[Picasso, Le Repos ]
Diria que a desilusão da chuva não trouxe a desolação de uma manhã ausente de sol. Talvez ainda venha a surgir, como aconteceu ontem. Se isso não acontecer será uma pausa, molhada mas relaxante a dias de permanência à beira mar na confusão de vozes, bolas atiradas a quem está, como eu, tentando cavar piscinas e construir muralhas fazendo, uma outra pausa, na leitura. A abstração total ao barulho em volta não se concretiza na totalidade, não é que não apreceie a companhia dos outros mas estes "outros" não me dizem nada, fazem-me uma espécie de urticária (deve ser por isso que a minha pele arde e não pela exposição descuidada de umas horas seguidas ao sol...).
Um dos grandes prazeres da praia é poder ouvir o mar. Olhá-lo, naquele espanto sempre novo de quem descobre infinitas colorações e movimentos, por isso nunca sacia. É como um amante que se vai descobrindo e nunca cansa pela certeza do gesto ou pelo eco do som cantado e repetido ao infinito. Esse diálogo usufruído no despontar do dia em que tudo paira sem pesar, à nossa volta, em que é possível sentir a quietude da natureza, ela própria desperta apenas no recolhimento da madrugada, é o momento único de comunhão, de pertença e de entrega total. E então, a paz envolve-nos, abraça-nos e mais nada é possível senão ceder-lhe.

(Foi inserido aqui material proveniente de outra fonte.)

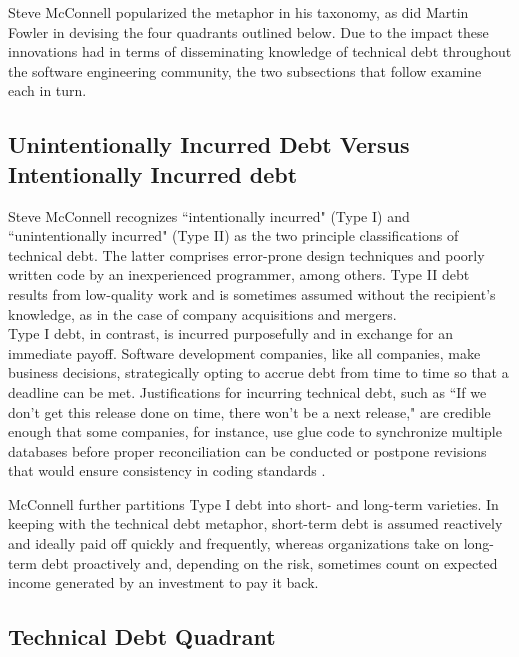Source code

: Steve McConnell \cite{mcconnell} popularized the metaphor in his taxonomy, as did Martin Fowler \cite{fowler} in devising the four quadrants outlined below.  Due to the impact these innovations had in terms of disseminating knowledge of technical debt throughout the software engineering community, the two subsections that follow examine each in turn.


\subsection{Unintentionally Incurred Debt Versus Intentionally Incurred debt}

Steve McConnell recognizes ``intentionally incurred" (Type I) and ``unintentionally incurred" (Type II) as the two principle classifications of technical debt.  The latter comprises error-prone design techniques and poorly written code by an inexperienced programmer, among others.  Type II debt results from low-quality work and is sometimes assumed without the recipient's knowledge, as in the case of company acquisitions and mergers.\\

Type I debt, in contrast, is incurred purposefully and in exchange for an immediate payoff. Software development companies, like all companies, make business decisions, strategically opting to accrue debt from time to time so that a deadline can be met. Justifications for incurring technical debt, such as ``If we don't get this release done on time, there won't be a next release," are credible enough that some companies, for instance, use glue code to synchronize multiple databases before proper reconciliation can be conducted or postpone revisions that would ensure consistency in coding standards \cite{mcconnell}.

McConnell further partitions Type I debt into short- and long-term varieties. In keeping with the technical debt metaphor, short-term debt is assumed reactively and ideally paid off quickly and frequently, whereas organizations take on long-term debt proactively and, depending on the risk, sometimes count on expected income generated by an investment to pay it back.



\subsection{Technical Debt Quadrant}

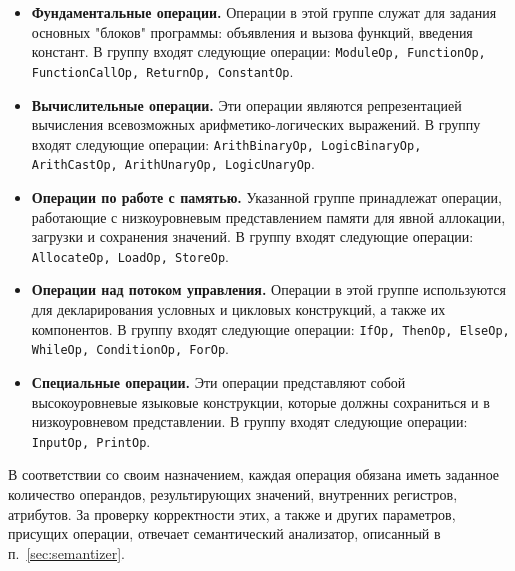 \begin{itemize}
    \item \textbf{Фундаментальные операции.}
          Операции в этой группе служат для задания основных "блоков" программы: объявления и вызова функций, введения констант.
          В группу входят следующие операции:
          \verb|ModuleOp, FunctionOp, FunctionCallOp, ReturnOp, ConstantOp|.
    \item \textbf{Вычислительные операции.}
          Эти операции являются репрезентацией вычисления всевозможных арифметико-логических выражений.
          В группу входят следующие операции:
          \verb|ArithBinaryOp, LogicBinaryOp, ArithCastOp, ArithUnaryOp, LogicUnaryOp|.
    \item \textbf{Операции по работе с памятью.}
          Указанной группе принадлежат операции, работающие с низкоуровневым представлением памяти для явной аллокации, загрузки и сохранения значений.
          В группу входят следующие операции:
          \verb|AllocateOp, LoadOp, StoreOp|.
    \item \textbf{Операции над потоком управления.}
          Операции в этой группе используются для декларирования условных и цикловых конструкций, а также их компонентов.
          В группу входят следующие операции:
          \verb|IfOp, ThenOp, ElseOp, WhileOp, ConditionOp, ForOp|.
    \item \textbf{Специальные операции.}
          Эти операции представляют собой высокоуровневые языковые конструкции, которые должны сохраниться и в низкоуровневом представлении.
          В группу входят следующие операции:
          \verb|InputOp, PrintOp|.
\end{itemize}

В соответствии со своим назначением, каждая операция обязана иметь заданное количество операндов, результирующих значений, внутренних регистров, атрибутов.
За проверку корректности этих, а также и других параметров, присущих операции, отвечает семантический анализатор, описанный в п.~\ref{sec:semantizer}.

Passado e presente entrecuzam-se como imagens sobrepostas que desdobro perante o olhar e a memória. Largos areais, recantos divididos pelas rochas, pequenos lagos onde os raios de sol penetram em reflexos de céu azul, abertos apenas aos nossos olhos inocentes e acolhendo, na areia intacta, o formato dos nossos passos hesitantes. A adolescência trouxe a descoberta de outros passos, a nossa curisosidade atenta, permitindo e partilhando outras presenças. Paraíso descoberto e, por isso, de regresso impossível ao estado original.
A passagem dos anos deve trazer-nos este desejo de recuperação, de silêncio necessário quando os nosso pensamentos se tornam inaudíveis.